Да будет так. Когда Господь выражал свою волю с такой ясностью, человеку оставалось только повиноваться. Он обошел джип и остановился у шасси. Из маленькой трещины в баке сочился бензин, собравшийся в небольшую лужицу на пересохшей отмели у берега. Он вспомнил, что у него во внедорожнике имелся прикуриватель. Петерсон вернулся к своей машине, надавил на прикуриватель, чтобы тот нагрелся, и отправился на поиски подходящего камня. Он вскоре нашел что искал и несколькими ударами по баку завалившегося набок джипа превратил тонкую струйку топлива в настоящий поток. Петерсон забрал нагревшийся прикуриватель, оторвал кусок бумаги от квитанции за аренду машины и поджег его, прислонив к раскалившейся поверхности прикуривателя. Затем он бросил горящую бумагу в лужу вытекшего топлива и тут же отпрянул, чтобы не опалить глаза.

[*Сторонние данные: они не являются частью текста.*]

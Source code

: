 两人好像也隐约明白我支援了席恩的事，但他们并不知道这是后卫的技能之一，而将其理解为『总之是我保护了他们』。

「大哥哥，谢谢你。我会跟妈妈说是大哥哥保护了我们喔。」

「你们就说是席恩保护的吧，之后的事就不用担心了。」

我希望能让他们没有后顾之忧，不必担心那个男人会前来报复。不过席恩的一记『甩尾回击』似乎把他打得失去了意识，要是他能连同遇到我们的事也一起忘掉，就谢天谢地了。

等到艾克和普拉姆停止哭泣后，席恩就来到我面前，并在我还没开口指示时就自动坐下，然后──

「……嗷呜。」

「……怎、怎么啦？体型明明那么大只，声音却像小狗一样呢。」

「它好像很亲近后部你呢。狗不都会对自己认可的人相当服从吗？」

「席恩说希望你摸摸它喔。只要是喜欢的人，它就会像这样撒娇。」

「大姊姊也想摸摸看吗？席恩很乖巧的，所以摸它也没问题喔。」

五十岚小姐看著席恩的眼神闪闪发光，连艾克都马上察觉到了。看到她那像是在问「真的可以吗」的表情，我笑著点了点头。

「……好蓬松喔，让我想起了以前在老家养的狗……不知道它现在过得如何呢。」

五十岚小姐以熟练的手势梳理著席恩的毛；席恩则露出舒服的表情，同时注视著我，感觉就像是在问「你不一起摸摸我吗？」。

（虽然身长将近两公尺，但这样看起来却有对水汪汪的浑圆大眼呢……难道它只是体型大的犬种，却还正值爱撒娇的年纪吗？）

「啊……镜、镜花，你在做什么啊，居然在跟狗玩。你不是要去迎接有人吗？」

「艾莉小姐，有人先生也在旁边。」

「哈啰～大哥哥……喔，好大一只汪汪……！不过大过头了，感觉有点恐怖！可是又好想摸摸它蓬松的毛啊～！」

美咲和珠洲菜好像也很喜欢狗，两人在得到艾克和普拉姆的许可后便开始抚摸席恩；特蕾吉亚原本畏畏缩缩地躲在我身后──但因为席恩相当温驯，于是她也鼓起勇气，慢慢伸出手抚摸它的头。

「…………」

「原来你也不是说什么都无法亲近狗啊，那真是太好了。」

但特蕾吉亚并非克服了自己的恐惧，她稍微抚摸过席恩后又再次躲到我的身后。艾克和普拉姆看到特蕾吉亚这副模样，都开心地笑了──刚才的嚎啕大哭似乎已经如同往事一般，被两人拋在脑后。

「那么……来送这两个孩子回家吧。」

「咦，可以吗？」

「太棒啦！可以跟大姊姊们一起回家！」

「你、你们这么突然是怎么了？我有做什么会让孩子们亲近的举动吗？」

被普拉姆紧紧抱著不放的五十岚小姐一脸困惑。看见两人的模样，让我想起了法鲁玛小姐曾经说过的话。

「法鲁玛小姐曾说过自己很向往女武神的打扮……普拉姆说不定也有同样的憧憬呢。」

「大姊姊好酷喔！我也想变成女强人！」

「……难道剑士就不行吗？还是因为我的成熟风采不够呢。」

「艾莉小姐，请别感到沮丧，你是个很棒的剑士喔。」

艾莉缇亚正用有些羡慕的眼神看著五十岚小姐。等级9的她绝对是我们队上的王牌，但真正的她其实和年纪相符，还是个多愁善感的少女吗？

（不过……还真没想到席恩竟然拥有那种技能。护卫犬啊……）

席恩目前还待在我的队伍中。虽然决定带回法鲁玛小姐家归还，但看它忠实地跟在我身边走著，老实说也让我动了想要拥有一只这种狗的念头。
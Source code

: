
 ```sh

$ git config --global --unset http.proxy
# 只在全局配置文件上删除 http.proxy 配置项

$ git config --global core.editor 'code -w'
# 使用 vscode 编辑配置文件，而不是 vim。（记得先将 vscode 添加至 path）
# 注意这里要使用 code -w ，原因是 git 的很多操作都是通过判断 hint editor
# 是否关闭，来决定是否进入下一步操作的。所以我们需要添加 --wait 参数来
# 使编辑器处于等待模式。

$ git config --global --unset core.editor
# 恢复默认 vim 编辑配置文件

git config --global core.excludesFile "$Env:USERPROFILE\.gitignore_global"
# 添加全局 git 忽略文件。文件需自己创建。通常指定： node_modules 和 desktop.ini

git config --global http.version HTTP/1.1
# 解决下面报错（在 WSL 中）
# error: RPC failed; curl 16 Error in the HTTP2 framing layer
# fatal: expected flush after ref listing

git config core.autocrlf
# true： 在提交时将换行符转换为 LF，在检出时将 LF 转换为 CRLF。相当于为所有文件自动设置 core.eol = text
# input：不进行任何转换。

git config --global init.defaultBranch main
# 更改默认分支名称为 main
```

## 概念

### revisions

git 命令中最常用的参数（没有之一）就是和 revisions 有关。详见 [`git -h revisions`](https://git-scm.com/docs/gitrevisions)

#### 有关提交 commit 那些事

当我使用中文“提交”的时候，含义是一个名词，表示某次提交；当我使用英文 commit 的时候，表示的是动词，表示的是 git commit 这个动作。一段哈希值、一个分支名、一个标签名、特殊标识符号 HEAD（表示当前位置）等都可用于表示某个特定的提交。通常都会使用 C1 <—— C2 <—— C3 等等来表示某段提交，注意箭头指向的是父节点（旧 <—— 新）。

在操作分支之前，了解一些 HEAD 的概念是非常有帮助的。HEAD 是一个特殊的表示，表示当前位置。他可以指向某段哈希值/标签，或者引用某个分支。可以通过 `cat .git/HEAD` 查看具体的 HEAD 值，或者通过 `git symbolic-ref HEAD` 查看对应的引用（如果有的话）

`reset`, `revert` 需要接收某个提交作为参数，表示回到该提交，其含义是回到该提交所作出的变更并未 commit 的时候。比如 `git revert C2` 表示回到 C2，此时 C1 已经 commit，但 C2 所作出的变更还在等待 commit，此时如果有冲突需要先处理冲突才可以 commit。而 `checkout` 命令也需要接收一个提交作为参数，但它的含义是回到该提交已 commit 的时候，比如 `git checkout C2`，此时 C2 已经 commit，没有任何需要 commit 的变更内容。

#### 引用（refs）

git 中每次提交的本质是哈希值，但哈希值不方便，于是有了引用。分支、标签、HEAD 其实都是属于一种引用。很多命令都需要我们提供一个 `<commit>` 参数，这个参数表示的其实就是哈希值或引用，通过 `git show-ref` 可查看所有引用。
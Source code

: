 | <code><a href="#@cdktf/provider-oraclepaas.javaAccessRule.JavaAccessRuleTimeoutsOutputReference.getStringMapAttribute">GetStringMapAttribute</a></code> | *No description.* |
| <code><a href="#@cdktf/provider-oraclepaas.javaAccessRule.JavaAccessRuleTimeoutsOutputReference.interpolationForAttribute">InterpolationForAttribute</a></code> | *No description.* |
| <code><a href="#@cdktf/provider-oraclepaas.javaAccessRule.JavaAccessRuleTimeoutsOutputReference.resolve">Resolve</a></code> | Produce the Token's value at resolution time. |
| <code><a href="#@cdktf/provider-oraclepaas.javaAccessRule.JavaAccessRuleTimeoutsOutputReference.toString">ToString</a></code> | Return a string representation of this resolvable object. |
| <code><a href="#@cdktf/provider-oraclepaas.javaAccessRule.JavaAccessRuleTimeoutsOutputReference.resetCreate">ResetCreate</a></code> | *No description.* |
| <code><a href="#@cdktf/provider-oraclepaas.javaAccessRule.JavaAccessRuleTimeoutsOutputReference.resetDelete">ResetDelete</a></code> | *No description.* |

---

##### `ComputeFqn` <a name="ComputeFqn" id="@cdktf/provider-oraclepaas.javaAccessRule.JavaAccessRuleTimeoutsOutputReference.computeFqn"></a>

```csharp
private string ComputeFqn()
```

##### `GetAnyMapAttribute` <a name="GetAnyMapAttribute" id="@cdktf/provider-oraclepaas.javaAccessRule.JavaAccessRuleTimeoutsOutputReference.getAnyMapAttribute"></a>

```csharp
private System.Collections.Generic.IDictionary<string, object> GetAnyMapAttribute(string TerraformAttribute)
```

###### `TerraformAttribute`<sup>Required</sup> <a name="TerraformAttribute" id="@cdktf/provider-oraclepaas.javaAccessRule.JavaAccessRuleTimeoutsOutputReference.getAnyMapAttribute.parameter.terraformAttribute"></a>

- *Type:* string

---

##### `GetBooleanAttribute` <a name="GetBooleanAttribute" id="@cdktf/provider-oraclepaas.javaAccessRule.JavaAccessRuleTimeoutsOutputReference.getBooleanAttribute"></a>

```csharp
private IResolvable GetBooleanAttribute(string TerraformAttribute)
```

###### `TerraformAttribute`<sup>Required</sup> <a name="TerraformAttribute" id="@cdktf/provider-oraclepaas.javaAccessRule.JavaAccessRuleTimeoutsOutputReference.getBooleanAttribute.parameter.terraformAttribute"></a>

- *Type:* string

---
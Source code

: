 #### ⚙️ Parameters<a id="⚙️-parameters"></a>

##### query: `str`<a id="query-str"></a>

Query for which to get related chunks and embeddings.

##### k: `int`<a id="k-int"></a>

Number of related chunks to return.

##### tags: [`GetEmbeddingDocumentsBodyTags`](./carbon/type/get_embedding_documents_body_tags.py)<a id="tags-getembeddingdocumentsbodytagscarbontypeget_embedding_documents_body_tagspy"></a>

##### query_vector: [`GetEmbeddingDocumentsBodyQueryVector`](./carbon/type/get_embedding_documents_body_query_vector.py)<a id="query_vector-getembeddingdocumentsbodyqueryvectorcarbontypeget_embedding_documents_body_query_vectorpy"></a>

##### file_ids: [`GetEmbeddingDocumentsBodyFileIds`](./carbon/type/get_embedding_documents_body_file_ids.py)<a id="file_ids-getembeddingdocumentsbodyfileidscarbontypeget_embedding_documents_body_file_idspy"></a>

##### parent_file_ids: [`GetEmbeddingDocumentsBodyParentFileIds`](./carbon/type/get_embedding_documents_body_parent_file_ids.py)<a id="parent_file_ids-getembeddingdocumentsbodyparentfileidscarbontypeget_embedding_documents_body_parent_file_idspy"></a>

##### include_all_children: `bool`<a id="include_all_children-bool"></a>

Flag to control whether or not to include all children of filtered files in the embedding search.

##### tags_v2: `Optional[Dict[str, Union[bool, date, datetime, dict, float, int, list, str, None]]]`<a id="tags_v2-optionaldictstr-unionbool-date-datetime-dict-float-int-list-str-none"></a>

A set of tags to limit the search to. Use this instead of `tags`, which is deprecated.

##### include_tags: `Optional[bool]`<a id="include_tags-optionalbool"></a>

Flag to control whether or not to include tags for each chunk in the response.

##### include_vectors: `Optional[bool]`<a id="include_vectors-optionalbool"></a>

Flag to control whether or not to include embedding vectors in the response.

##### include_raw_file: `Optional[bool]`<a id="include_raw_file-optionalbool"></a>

Пламя вспыхнуло с громким звуком, взметнувшись к ночному небу как огромный воздушный шар. Но после этого яростного взрыва оно опустилось, и небольшие его язычки стали медленно плясать под шасси. Через порванную обивку сидений стал подниматься удушающий густой черный дым, который выходил через разбитые окна, одновременно засасывая в машину свежий воздух. Петерсон бросил недовольный взгляд. Даже если Нокс задохнется насмерть, все равно мобильник придется как-то доставать. Он снова присел на искореженный капот и засунул голову внутрь, стараясь не замечать нестерпимого жара. Ремень безопасности оставался по-прежнему заблокирован. Он начал его тянуть из стороны в сторону и дергать изо всех сил, пока наконец ремень не поддался и не выскочил из замка. Он подался обратно, чтобы дать себе передышку от жара и дыма, и вновь просунул руки в машину, схватил Нокса за воротник и начал вытаскивать наружу, пытаясь нащупать его мобильник, и тут неожиданно услышал окрик:
— Эй!
Петерсон с виноватым видом отпустил Нокса и вскочил на ноги. Два человека в светящихся нагрудниках стояли на насыпи, направив на него лучи фонарей. Тот, что повыше, спустился вниз: судя по украшенному вензелями жетону, он был из дорожной службы, и его звали Шариф. Он что-то спросил по-арабски.
Петерсон покачал головой и сказал:
— Я — американец.
— Что случилось? — Шариф перешел на английский.
— Я нашел их здесь, — ответил Петерсон и добавил, кивнув на Нокса: — Этот еще жив. Я пытался вытащить его из машины, пока он не задохнулся.
Шариф кивнул.
— Я вам помогу.
— Спасибо. — Они вытащили Нокса через раму ветрового стекла и осторожно положили на берегу. Второй дорожный служащий о чем-то оживленно переговаривался по рации.
— Что происходит? — спросил Петерсон.
— Большая автомобильная авария в Ганновилле, — объяснил Шариф. — Все «скорые» заняты. В больнице спрашивают, можем ли мы привезти его сами. — Он посмотрел на свою небольшую машину, где сзади был установлен кран-балка, и перевел взгляд на «тойоту» Петерсона, стоявшую у моста: — Мы поедем на вашей, ладно?